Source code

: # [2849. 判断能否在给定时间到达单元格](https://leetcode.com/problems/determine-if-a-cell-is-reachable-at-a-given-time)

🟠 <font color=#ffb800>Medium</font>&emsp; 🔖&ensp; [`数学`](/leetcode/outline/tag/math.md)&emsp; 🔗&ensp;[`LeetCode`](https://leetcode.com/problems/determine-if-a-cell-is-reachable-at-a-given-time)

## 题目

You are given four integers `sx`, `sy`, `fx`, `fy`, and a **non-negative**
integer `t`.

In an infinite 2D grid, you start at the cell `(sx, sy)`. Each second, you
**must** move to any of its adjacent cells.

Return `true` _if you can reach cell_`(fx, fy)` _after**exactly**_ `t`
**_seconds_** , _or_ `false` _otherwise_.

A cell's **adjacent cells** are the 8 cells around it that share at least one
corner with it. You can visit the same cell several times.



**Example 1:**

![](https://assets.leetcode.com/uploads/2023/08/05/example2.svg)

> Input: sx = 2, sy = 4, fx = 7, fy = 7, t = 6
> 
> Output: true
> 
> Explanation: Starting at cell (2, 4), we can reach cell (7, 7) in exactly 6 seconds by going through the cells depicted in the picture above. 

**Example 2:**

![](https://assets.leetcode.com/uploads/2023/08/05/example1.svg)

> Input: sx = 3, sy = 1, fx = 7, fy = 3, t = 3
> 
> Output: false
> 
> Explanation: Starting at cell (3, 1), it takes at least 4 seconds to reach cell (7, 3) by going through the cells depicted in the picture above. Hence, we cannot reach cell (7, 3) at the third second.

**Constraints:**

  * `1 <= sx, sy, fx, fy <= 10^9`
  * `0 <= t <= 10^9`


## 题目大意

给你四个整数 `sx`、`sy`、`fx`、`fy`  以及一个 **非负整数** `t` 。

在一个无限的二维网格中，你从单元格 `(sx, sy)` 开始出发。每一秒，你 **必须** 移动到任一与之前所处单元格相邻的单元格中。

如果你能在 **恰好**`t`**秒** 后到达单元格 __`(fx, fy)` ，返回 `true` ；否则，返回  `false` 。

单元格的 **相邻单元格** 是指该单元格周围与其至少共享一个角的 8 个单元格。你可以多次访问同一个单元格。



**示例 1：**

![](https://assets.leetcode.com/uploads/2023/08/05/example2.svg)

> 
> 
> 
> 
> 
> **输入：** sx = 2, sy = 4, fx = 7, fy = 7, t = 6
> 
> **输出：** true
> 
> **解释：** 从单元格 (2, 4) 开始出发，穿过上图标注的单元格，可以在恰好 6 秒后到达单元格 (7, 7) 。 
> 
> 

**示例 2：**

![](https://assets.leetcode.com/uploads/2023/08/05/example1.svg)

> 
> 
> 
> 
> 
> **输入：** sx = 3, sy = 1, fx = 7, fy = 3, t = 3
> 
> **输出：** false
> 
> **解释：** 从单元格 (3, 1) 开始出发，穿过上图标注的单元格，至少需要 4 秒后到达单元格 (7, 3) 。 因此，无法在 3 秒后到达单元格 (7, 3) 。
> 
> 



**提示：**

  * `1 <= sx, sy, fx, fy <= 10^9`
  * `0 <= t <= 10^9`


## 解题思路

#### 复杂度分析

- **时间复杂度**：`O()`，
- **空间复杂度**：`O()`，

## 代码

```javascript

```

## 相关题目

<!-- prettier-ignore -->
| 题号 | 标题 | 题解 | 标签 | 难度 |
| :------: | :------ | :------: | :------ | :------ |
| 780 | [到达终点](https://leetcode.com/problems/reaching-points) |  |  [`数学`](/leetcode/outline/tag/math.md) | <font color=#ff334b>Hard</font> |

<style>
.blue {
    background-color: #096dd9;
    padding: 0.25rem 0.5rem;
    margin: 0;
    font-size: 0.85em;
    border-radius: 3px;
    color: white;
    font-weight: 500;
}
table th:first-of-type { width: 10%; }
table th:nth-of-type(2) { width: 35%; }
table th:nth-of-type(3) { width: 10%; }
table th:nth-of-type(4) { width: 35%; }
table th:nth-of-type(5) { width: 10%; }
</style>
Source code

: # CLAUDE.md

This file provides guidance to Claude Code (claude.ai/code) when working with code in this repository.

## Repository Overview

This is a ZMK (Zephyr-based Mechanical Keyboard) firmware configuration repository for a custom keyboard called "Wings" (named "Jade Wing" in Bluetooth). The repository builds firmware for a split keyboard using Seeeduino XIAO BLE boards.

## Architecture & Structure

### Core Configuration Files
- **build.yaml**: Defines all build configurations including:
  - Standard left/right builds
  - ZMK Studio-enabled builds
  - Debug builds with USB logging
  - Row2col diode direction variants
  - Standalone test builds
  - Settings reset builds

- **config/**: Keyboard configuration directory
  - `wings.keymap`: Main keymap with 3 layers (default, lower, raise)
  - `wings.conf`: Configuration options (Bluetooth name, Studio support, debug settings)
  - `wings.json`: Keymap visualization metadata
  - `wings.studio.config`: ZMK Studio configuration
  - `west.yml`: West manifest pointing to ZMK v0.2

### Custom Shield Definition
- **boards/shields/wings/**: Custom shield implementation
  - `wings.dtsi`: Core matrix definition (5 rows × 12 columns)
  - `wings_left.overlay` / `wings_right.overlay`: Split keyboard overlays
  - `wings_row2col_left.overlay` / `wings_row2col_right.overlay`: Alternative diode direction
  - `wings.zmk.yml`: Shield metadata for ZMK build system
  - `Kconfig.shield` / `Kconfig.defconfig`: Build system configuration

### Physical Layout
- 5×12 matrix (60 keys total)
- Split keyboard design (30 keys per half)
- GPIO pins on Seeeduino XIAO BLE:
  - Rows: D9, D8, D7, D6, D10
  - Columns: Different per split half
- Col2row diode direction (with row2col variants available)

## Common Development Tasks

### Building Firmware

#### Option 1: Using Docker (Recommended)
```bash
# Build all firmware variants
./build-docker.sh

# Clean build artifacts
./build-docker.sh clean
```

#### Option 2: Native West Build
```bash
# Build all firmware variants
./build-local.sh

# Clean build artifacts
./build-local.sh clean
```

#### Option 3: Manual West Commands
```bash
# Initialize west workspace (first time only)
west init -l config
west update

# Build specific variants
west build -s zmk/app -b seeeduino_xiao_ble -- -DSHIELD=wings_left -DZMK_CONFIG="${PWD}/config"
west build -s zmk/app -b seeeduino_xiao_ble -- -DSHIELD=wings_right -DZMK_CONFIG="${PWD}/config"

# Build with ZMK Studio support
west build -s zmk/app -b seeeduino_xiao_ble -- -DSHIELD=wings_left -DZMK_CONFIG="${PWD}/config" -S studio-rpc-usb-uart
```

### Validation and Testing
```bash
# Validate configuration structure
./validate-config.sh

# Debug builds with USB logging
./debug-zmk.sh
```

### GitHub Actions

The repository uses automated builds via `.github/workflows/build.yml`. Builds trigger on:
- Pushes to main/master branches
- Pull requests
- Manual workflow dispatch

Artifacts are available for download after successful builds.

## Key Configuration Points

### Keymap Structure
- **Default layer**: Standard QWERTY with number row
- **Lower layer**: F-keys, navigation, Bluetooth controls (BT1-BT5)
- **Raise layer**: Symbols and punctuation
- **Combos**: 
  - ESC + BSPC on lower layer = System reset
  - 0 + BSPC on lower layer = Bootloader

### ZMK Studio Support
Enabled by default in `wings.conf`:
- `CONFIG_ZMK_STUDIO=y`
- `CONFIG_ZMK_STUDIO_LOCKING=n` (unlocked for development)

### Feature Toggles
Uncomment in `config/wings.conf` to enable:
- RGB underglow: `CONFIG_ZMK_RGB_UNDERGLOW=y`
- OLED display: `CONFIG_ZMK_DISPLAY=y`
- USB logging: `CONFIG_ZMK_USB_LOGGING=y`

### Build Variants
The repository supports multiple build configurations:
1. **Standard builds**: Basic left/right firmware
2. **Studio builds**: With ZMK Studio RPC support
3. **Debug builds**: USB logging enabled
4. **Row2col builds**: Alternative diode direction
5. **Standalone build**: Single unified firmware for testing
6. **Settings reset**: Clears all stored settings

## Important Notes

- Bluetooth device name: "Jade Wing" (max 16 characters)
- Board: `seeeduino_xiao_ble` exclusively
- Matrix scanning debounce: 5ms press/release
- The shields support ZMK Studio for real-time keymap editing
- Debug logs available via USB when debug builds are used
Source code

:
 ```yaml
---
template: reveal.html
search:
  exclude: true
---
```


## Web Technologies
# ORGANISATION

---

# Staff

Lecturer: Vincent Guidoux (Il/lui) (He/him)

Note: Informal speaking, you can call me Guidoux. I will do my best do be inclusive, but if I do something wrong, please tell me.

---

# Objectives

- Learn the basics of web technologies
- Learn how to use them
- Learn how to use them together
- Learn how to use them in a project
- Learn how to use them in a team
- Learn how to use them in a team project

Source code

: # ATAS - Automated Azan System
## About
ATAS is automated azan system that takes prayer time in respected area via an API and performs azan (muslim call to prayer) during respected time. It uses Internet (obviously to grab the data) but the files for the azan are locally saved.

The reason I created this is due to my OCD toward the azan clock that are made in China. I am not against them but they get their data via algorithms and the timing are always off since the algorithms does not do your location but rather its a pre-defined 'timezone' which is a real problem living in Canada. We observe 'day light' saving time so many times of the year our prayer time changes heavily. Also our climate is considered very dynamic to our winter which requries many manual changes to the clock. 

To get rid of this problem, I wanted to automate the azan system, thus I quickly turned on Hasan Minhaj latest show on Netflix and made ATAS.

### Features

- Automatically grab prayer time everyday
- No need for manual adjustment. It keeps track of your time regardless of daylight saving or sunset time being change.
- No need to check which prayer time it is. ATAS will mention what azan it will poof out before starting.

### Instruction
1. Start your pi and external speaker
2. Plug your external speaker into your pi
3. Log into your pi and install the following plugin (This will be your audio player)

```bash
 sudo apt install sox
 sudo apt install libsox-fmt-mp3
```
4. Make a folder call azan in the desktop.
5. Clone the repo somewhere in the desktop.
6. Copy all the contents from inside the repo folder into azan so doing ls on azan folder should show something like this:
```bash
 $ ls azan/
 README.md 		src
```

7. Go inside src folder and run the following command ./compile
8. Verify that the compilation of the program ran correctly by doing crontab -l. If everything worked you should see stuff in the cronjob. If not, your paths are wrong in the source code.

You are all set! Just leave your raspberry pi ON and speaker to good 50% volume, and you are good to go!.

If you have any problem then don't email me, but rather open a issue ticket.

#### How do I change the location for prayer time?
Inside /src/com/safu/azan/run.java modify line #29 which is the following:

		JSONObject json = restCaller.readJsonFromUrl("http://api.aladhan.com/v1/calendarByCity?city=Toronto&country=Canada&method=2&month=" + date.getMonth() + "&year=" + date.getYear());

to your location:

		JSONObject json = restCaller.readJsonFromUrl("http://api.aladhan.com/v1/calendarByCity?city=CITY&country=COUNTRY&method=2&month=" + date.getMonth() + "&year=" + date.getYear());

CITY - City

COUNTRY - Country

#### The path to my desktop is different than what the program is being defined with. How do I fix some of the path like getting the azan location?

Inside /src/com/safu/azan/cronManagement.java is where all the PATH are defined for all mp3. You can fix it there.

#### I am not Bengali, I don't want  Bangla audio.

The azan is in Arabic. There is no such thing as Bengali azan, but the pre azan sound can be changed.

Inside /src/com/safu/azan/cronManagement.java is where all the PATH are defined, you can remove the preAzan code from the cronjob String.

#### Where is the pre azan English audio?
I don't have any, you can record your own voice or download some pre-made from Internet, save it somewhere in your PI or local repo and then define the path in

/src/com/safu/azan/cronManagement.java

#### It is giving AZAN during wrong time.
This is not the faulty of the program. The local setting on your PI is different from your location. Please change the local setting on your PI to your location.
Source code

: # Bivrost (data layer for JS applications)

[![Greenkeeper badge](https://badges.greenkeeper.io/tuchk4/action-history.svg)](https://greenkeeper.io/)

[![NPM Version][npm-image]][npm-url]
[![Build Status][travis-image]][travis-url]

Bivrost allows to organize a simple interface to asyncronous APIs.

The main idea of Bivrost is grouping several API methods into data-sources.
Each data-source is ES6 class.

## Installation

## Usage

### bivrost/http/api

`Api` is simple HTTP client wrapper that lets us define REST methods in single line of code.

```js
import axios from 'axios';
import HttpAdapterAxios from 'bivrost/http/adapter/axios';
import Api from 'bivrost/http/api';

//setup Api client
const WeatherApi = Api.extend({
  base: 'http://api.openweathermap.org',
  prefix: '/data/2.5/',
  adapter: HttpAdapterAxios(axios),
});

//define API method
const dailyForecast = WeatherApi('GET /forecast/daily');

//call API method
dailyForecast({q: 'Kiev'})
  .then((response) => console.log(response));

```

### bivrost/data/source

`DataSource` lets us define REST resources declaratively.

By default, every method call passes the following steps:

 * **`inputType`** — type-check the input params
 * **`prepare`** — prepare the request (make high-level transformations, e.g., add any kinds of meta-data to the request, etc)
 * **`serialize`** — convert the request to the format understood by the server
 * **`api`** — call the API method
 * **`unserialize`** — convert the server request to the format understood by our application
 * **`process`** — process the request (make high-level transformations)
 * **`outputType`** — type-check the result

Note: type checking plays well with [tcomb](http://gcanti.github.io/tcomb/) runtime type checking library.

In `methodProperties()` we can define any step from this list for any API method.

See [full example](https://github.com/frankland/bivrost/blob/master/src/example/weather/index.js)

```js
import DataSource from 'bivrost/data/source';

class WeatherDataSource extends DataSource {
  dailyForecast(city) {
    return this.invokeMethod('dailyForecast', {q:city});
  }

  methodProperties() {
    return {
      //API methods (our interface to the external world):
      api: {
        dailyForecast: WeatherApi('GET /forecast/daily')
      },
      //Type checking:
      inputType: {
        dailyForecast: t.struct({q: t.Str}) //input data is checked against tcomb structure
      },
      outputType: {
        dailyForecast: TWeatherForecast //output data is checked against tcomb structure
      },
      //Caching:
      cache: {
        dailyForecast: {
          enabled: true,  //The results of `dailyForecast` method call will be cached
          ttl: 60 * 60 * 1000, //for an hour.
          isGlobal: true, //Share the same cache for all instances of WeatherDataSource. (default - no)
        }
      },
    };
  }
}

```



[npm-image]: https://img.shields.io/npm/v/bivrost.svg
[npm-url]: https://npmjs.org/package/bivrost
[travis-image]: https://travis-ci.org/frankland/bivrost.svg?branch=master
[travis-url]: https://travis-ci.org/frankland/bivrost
—————
Among the entries above, the line containing "the request, etc)", the line containing "type-check the result", and all lines between them are to be restated word for word; nothing else belongs in the reply.

 * **`prepare`** — prepare the request (make high-level transformations, e.g., add any kinds of meta-data to the request, etc)
 * **`serialize`** — convert the request to the format understood by the server
 * **`api`** — call the API method
 * **`unserialize`** — convert the server request to the format understood by our application
 * **`process`** — process the request (make high-level transformations)
 * **`outputType`** — type-check the result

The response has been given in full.